Fix XLA and AMP (#10262)

2021-02-19 12:57:16 +01:00
parent 3d72d47f09
commit 86caeb7636
2 changed files with 28 additions and 34 deletions
--- a/src/transformers/models/t5/modeling_tf_t5.py
+++ b/src/transformers/models/t5/modeling_tf_t5.py
@@ -169,14 +169,18 @@ class TFT5Attention(tf.keras.layers.Layer):
        self.o = tf.keras.layers.Dense(self.d_model, use_bias=False, name="o")
        self.dropout = tf.keras.layers.Dropout(config.dropout_rate)

-        if self.has_relative_attention_bias:
-            self.relative_attention_bias = tf.keras.layers.Embedding(
-                self.relative_attention_num_buckets,
-                self.n_heads,
-                name="relative_attention_bias",
-            )
        self.pruned_heads = set()

+    def build(self, input_shape):
+        if self.has_relative_attention_bias:
+            with tf.name_scope("relative_attention_bias"):
+                self.relative_attention_bias = self.add_weight(
+                    name="embeddings",
+                    shape=[self.relative_attention_num_buckets, self.n_heads],
+                )
+
+        return super().build(input_shape)
+
    def prune_heads(self, heads):
        raise NotImplementedError

@@ -206,18 +210,20 @@ class TFT5Attention(tf.keras.layers.Layer):
        #        n = -relative_position
        if bidirectional:
            num_buckets //= 2
-            relative_buckets += tf.dtypes.cast(tf.math.greater(relative_position, 0), tf.int32) * num_buckets
+            relative_buckets += (
+                tf.cast(tf.math.greater(relative_position, 0), dtype=relative_position.dtype) * num_buckets
+            )
            relative_position = tf.math.abs(relative_position)
        else:
            relative_position = -tf.math.minimum(relative_position, 0)
        # now n is in the range [0, inf)
        max_exact = num_buckets // 2
        is_small = tf.math.less(relative_position, max_exact)
-        relative_position_if_large = max_exact + tf.dtypes.cast(
-            tf.math.log(tf.dtypes.cast(relative_position, tf.float32) / max_exact)
+        relative_position_if_large = max_exact + tf.cast(
+            tf.math.log(relative_position / max_exact)
            / math.log(max_distance / max_exact)
            * (num_buckets - max_exact),
-            tf.int32,
+            dtype=relative_position.dtype,
        )
        relative_position_if_large = tf.math.minimum(relative_position_if_large, num_buckets - 1)
        relative_buckets += tf.where(is_small, relative_position, relative_position_if_large)
@@ -233,7 +239,9 @@ class TFT5Attention(tf.keras.layers.Layer):
            bidirectional=(not self.is_decoder),
            num_buckets=self.relative_attention_num_buckets,
        )
-        values = self.relative_attention_bias(relative_position_bucket)  # shape (query_length, key_length, num_heads)
+        values = tf.gather(
+            self.relative_attention_bias, relative_position_bucket
+        )  # shape (query_length, key_length, num_heads)
        values = tf.expand_dims(
            tf.transpose(values, [2, 0, 1]), axis=0
        )  # shape (1, num_heads, query_length, key_length)
@@ -326,7 +334,7 @@ class TFT5Attention(tf.keras.layers.Layer):

        if position_bias is None:
            if not self.has_relative_attention_bias:
-                position_bias = tf.zeros((1, self.n_heads, real_seq_length, key_length), dtype=tf.float32)
+                position_bias = tf.zeros((1, self.n_heads, real_seq_length, key_length))
            else:
                position_bias = self.compute_bias(real_seq_length, key_length)

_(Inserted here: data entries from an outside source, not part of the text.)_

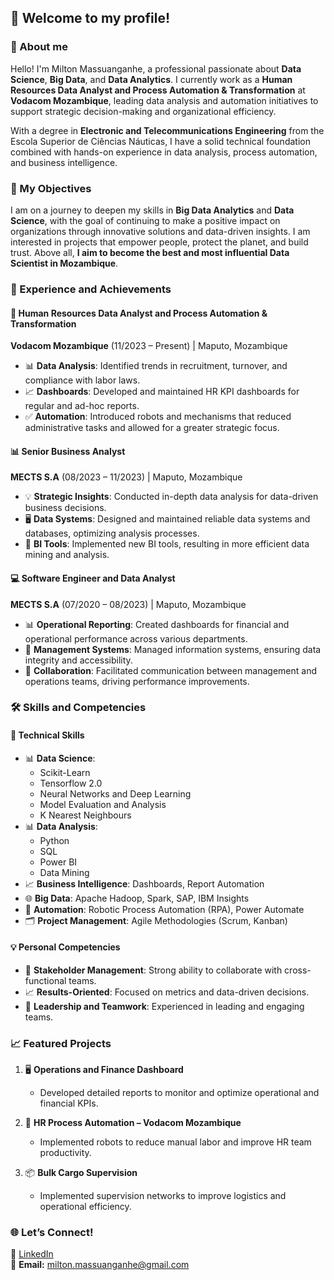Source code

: ## 🌟 Welcome to my profile!

### 👋 About me  
Hello! I'm Milton Massuanganhe, a professional passionate about **Data Science**, **Big Data**, and **Data Analytics**. I currently work as a **Human Resources Data Analyst and Process Automation & Transformation** at **Vodacom Mozambique**, leading data analysis and automation initiatives to support strategic decision-making and organizational efficiency.  

With a degree in **Electronic and Telecommunications Engineering** from the Escola Superior de Ciências Náuticas, I have a solid technical foundation combined with hands-on experience in data analysis, process automation, and business intelligence.

### 🚀 My Objectives  
I am on a journey to deepen my skills in **Big Data Analytics** and **Data Science**, with the goal of continuing to make a positive impact on organizations through innovative solutions and data-driven insights. I am interested in projects that empower people, protect the planet, and build trust. Above all, **I aim to become the best and most influential Data Scientist in Mozambique**.

### 💼 Experience and Achievements  

#### 🏢 **Human Resources Data Analyst and Process Automation & Transformation**  
**Vodacom Mozambique** (11/2023 – Present) | Maputo, Mozambique  
- 📊 **Data Analysis**: Identified trends in recruitment, turnover, and compliance with labor laws.  
- 📈 **Dashboards**: Developed and maintained HR KPI dashboards for regular and ad-hoc reports.  
- ✅ **Automation**: Introduced robots and mechanisms that reduced administrative tasks and allowed for a greater strategic focus.  

#### 📊 **Senior Business Analyst**  
**MECTS S.A** (08/2023 – 11/2023) | Maputo, Mozambique  
- 💡 **Strategic Insights**: Conducted in-depth data analysis for data-driven business decisions.  
- 🖥️ **Data Systems**: Designed and maintained reliable data systems and databases, optimizing analysis processes.  
- 🚀 **BI Tools**: Implemented new BI tools, resulting in more efficient data mining and analysis.  

#### 💻 **Software Engineer and Data Analyst**  
**MECTS S.A** (07/2020 – 08/2023) | Maputo, Mozambique  
- 📊 **Operational Reporting**: Created dashboards for financial and operational performance across various departments.  
- 🔄 **Management Systems**: Managed information systems, ensuring data integrity and accessibility.  
- 🤝 **Collaboration**: Facilitated communication between management and operations teams, driving performance improvements.  

### 🛠️ Skills and Competencies  

#### 🎯 Technical Skills  
- 📊 **Data Science**:
  - Scikit-Learn  
  - Tensorflow 2.0  
  - Neural Networks and Deep Learning  
  - Model Evaluation and Analysis  
  - K Nearest Neighbours  
- 📊 **Data Analysis**:
  - Python  
  - SQL  
  - Power BI  
  - Data Mining  
- 📈 **Business Intelligence**: Dashboards, Report Automation  
- 🌐 **Big Data**: Apache Hadoop, Spark, SAP, IBM Insights  
- 🤖 **Automation**: Robotic Process Automation (RPA), Power Automate  
- 🗂️ **Project Management**: Agile Methodologies (Scrum, Kanban)  

#### 💡 Personal Competencies  
- 🤝 **Stakeholder Management**: Strong ability to collaborate with cross-functional teams.  
- 📈 **Results-Oriented**: Focused on metrics and data-driven decisions.  
- 🚀 **Leadership and Teamwork**: Experienced in leading and engaging teams.  

### 📈 Featured Projects  
1. 🖥️ **Operations and Finance Dashboard**  
   - Developed detailed reports to monitor and optimize operational and financial KPIs.  

2. 🤖 **HR Process Automation – Vodacom Mozambique**  
   - Implemented robots to reduce manual labor and improve HR team productivity.  

3. 📦 **Bulk Cargo Supervision**  
   - Implemented supervision networks to improve logistics and operational efficiency.  

### 🌐 Let’s Connect!  
🔗 [LinkedIn](https://www.linkedin.com/in/milton-massuanganhe-39716215b/)  
📧 **Email:** milton.massuanganhe@gmail.com  
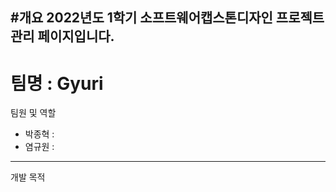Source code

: #개요
2022년도 1학기 소프트웨어캡스톤디자인 프로젝트 관리 페이지입니다.
---
# 팀명 : Gyuri
   
   팀원 및 역할

  + 박종혁 :
  + 염규원 :
  ---
  개발 목적
  
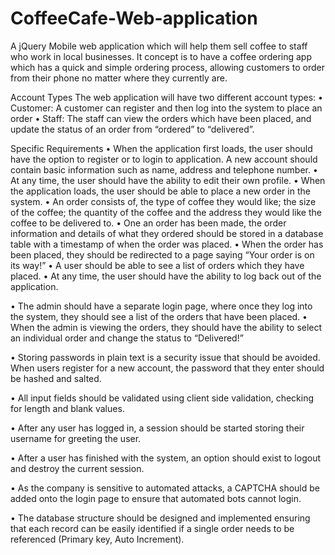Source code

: # CoffeeCafe-Web-application
A jQuery Mobile web application which will help them sell coffee to staff who work in local businesses. It concept is to have a coffee ordering app which has a quick and simple ordering process, allowing customers to order from their phone no matter where they currently are.

Account Types
The web application will have two different account types:
•	Customer: A customer can register and then log into the system to place an order
•	Staff: The staff can view the orders which have been placed, and update the status of an order from “ordered” to “delivered”.

 
Specific Requirements
•	When the application first loads, the user should have the option to register or to login to application. A new account should contain basic information such as name, address and telephone number.
•	At any time, the user should have the ability to edit their own profile.
•	When the application loads, the user should be able to place a new order in the system.
•	An order consists of, the type of coffee they would like; the size of the coffee; the quantity of the coffee and the address they would like the coffee to be delivered to.
•	One an order has been made, the order information and details of what they ordered should be stored in a database table with a timestamp of when the order was placed.
•	When the order has been placed, they should be redirected to a page saying “Your order is on its way!”
•	A user should be able to see a list of orders which they have placed.
•	At any time, the user should have the ability to log back out of the application.

•	The admin should have a separate login page, where once they log into the system, they should see a list of the orders that have been placed.
•	When the admin is viewing the orders, they should have the ability to select an individual order and change the status to “Delivered!”

•	Storing passwords in plain text is a security issue that should be avoided. When users register for a new account, the password that they enter should be hashed and salted.

•	All input fields should be validated using client side validation, checking for length and blank values.

•	After any user has logged in, a session should be started storing their username for greeting the user. 

•	After a user has finished with the system, an option should exist to logout and destroy the current session.

•	As the company is sensitive to automated attacks, a CAPTCHA should be added onto the login page to ensure that automated bots cannot login.

•	The database structure should be designed and implemented ensuring that each record can be easily identified if a single order needs to be referenced (Primary key, Auto Increment).





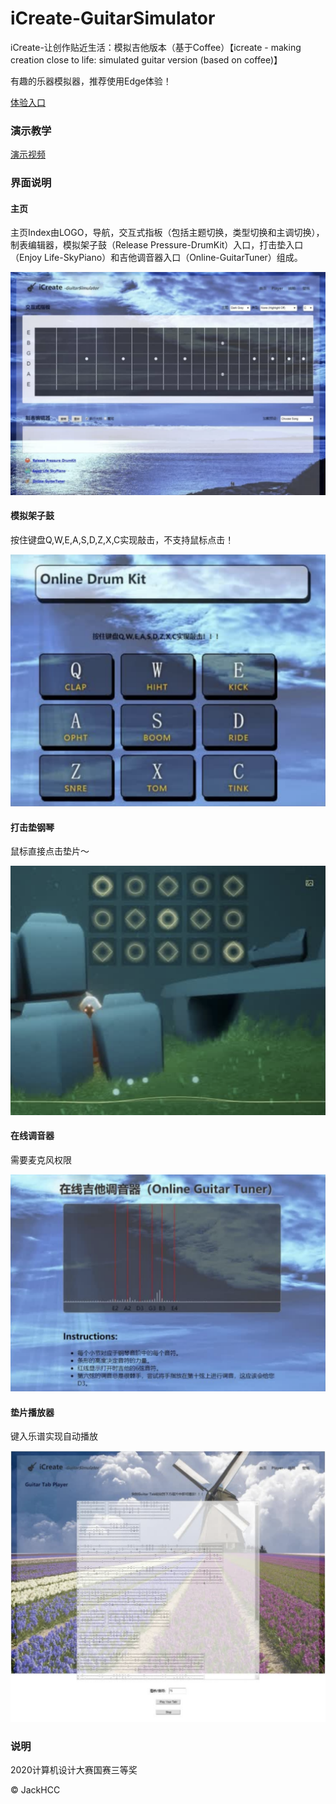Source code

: # iCreate-GuitarSimulator
iCreate-让创作贴近生活：模拟吉他版本（基于Coffee）【icreate - making creation close to life: simulated guitar version (based on coffee)】

有趣的乐器模拟器，推荐使用Edge体验！

[体验入口](https://blog.creativecc.cn/iCreate-GuitarSimulator/index)

### 演示教学
[演示视频](https://www.bilibili.com/video/BV1HC4y1x7ek/)

### 界面说明
#### 主页
主页Index由LOGO，导航，交互式指板（包括主题切换，类型切换和主调切换），制表编辑器，模拟架子鼓（Release Pressure-DrumKit）入口，打击垫入口（Enjoy Life-SkyPiano）和吉他调音器入口（Online-GuitarTuner）组成。

![主页](intro/index.png)

#### 模拟架子鼓
按住键盘Q,W,E,A,S,D,Z,X,C实现敲击，不支持鼠标点击！

![模拟架子鼓](intro/DrumKit.png)

#### 打击垫钢琴
鼠标直接点击垫片～

![打击垫钢琴](intro/DrumPanel.png)

#### 在线调音器
需要麦克风权限

![在线调音器](intro/GuitarTuner.png)

#### 垫片播放器
键入乐谱实现自动播放

![垫片播放器](intro/TabPlayer.png)

### 说明
2020计算机设计大赛国赛三等奖

© JackHCC
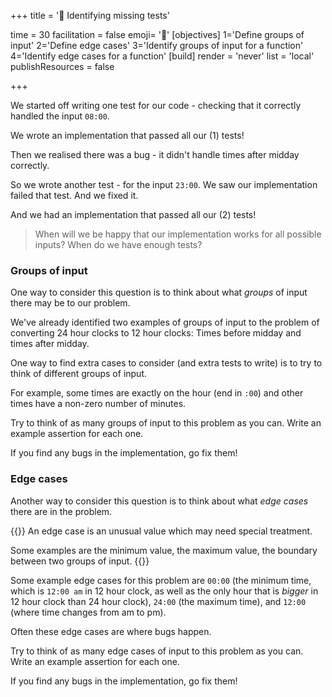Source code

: +++
title = '🔬 Identifying missing tests'

time = 30
facilitation = false
emoji= '🔬'
[objectives]
1='Define groups of input'
2='Define edge cases'
3='Identify groups of input for a function'
4='Identify edge cases for a function'
[build]
  render = 'never'
  list = 'local'
  publishResources = false

+++

We started off writing one test for our code - checking that it correctly handled the input `08:00`.

We wrote an implementation that passed all our (1) tests!

Then we realised there was a bug - it didn't handle times after midday correctly.

So we wrote another test - for the input `23:00`. We saw our implementation failed that test. And we fixed it.

And we had an implementation that passed all our (2) tests!

> When will we be happy that our implementation works for all possible inputs? When do we have enough tests?

### Groups of input

One way to consider this question is to think about what _groups_ of input there may be to our problem.

We've already identified two examples of groups of input to the problem of converting 24 hour clocks to 12 hour clocks: Times before midday and times after midday.

One way to find extra cases to consider (and extra tests to write) is to try to think of different groups of input.

For example, some times are exactly on the hour (end in `:00`) and other times have a non-zero number of minutes.

Try to think of as many groups of input to this problem as you can. Write an example assertion for each one.

If you find any bugs in the implementation, go fix them!

### Edge cases

Another way to consider this question is to think about what _edge cases_ there are in the problem.

{{<note type="definition" title="Definition: edge case">}}
An edge case is an unusual value which may need special treatment.

Some examples are the minimum value, the maximum value, the boundary between two groups of input.
{{</note>}}

Some example edge cases for this problem are `00:00` (the minimum time, which is `12:00 am` in 12 hour clock, as well as the only hour that is _bigger_ in 12 hour clock than 24 hour clock), `24:00` (the maximum time), and `12:00` (where time changes from am to pm).

Often these edge cases are where bugs happen.

Try to think of as many edge cases of input to this problem as you can. Write an example assertion for each one.

If you find any bugs in the implementation, go fix them!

@@ -336,6 +344,7 @@ class TFT5Attention(tf.keras.layers.Layer):
                position_bias = position_bias[:, :, -seq_length:, :]

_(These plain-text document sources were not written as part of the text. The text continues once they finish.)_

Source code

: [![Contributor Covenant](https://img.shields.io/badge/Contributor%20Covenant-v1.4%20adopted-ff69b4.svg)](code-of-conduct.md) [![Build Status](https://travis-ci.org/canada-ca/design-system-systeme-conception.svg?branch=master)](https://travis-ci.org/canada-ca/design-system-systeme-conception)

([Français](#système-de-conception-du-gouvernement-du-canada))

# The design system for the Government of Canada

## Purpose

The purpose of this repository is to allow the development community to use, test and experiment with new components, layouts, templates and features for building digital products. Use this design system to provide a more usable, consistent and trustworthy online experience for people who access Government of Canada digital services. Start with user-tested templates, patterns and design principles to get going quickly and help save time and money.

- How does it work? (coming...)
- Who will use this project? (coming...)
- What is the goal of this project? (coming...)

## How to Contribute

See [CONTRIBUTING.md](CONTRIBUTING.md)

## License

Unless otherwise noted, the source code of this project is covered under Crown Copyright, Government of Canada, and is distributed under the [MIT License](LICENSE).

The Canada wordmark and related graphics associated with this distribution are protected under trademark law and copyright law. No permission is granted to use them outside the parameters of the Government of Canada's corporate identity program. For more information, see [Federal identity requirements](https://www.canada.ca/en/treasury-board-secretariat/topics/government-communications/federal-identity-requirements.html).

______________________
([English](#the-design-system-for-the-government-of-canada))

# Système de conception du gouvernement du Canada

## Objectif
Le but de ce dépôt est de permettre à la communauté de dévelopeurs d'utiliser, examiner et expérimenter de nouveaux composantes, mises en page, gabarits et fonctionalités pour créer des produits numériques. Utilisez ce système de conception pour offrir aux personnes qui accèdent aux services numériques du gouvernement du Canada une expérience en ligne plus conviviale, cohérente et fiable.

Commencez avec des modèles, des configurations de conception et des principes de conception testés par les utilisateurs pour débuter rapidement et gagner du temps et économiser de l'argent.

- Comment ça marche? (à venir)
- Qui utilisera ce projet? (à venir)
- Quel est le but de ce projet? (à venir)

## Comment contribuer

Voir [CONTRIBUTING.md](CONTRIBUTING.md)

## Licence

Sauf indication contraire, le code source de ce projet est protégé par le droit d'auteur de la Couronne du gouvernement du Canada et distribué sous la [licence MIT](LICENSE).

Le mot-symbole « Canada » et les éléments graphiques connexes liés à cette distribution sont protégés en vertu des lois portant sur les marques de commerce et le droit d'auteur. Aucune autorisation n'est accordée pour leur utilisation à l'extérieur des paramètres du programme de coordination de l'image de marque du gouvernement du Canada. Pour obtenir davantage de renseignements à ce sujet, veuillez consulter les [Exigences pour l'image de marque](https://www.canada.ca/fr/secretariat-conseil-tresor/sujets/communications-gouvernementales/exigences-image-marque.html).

            if mask is not None:
+                position_bias = tf.cast(position_bias, dtype=mask.dtype)
                position_bias = position_bias + mask  # (batch_size, n_heads, query_length, key_length)

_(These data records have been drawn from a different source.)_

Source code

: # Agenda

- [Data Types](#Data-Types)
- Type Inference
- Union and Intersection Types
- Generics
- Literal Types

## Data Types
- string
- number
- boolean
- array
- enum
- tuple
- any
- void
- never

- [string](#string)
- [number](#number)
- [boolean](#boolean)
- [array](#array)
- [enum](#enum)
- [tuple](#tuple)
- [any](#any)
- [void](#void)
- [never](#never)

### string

        scores += position_bias
@@ -662,7 +671,7 @@ class TFT5MainLayer(tf.keras.layers.Layer):

        # We can provide a self-attention mask of dimensions [batch_size, from_seq_length, to_seq_length]
        # ourselves in which case we just need to make it broadcastable to all heads.
-        inputs["attention_mask"] = tf.cast(inputs["attention_mask"], dtype=tf.float32)
+        inputs["attention_mask"] = tf.cast(inputs["attention_mask"], dtype=inputs["inputs_embeds"].dtype)
        num_dims_attention_mask = len(shape_list(inputs["attention_mask"]))
        if num_dims_attention_mask == 3:
            extended_attention_mask = inputs["attention_mask"][:, None, :, :]
@@ -676,7 +685,7 @@ class TFT5MainLayer(tf.keras.layers.Layer):
                    tf.tile(seq_ids[None, None, :], (batch_size, mask_seq_length, 1)),
                    seq_ids[None, :, None],
                )
-                causal_mask = tf.cast(causal_mask, dtype=tf.float32)
+                causal_mask = tf.cast(causal_mask, dtype=inputs["attention_mask"].dtype)
                extended_attention_mask = causal_mask[:, None, :, :] * inputs["attention_mask"][:, None, None, :]
                if inputs["past_key_values"][0] is not None:
                    extended_attention_mask = extended_attention_mask[:, :, -seq_length:, :]
@@ -700,7 +709,9 @@ class TFT5MainLayer(tf.keras.layers.Layer):
            # If a 2D ou 3D attention mask is provided for the cross-attention
            # we need to make broadcastable to [batch_size, num_heads, mask_seq_length, mask_seq_length]
            # we need to make broadcastable to [batch_size, num_heads, seq_length, seq_length]
-            inputs["encoder_attention_mask"] = tf.cast(inputs["encoder_attention_mask"], dtype=tf.float32)
+            inputs["encoder_attention_mask"] = tf.cast(
+                inputs["encoder_attention_mask"], dtype=extended_attention_mask.dtype
+            )
            num_dims_encoder_attention_mask = len(shape_list(inputs["encoder_attention_mask"]))
            if num_dims_encoder_attention_mask == 3:
                encoder_extended_attention_mask = inputs["encoder_attention_mask"][:, None, :, :]
@@ -868,8 +879,7 @@ class TFT5PreTrainedModel(TFPreTrainedModel):
            decoder_start_token_id is not None
        ), "self.model.config.decoder_start_token_id has to be defined. In TF T5 it is usually set to the pad_token_id. See T5 docs for more information"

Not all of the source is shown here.